By JACQUELINE M. DOMIN
After reading about llamas, Teri Conroy decided to take a few in as rescues. She figured she’d have a good idea of how to relate to them, having grown up with a backyard horse.
She was wrong.
She had a hard time connecting with them. When she'd try to get close to the llamas, they’d try to push her away. Conroy figured they didn't like her.
Then she met a woman with a llama farm. She explained to Conroy that llamas are naturally territorial. In other words, it was nothing against Conroy.
"It turned out the rescues I thought hated me were lovely animals," she said.
Having "learned llama," Conroy shifted from rescue llamas to animals of her own, buying three that she and her husband and daughter took care of on their property in Altamont. That number multiplied as the family "fell in love," Conroy said.
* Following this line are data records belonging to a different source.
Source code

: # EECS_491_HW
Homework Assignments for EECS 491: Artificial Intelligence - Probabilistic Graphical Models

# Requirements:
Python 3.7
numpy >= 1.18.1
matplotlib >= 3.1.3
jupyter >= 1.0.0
Today, Wunsapana Farm is home to 18 llamas and one alpaca that Conroy jokes thinks he's a llama. On a typical day, Conroy is up at 5 a.m. to tend to the animals and doesn't turn in until about 11 p.m., after spinning some llama yarn.
She also spends a lot of time out in the community, bringing llamas to libraries, festivals and community events. It's important to her to educate the public about llamas, to give people their own opportunity to "learn llama."
"I'd love to see more people have llamas like they have horses," she said.
Conroy's next public appearance with her llamas is Saturday, Oct. 13, at Faddegon's Nursery in Latham. She'll take part in the family fun day, as she did last year.
"It was a great success," she said. "Everybody loves, loves, loves the llamas."
To be honest, the llamas' appeal is a bit mystifying to Conroy, who says hundreds of people have visited her farm, and many describe it with words like "magical" and “peaceful.”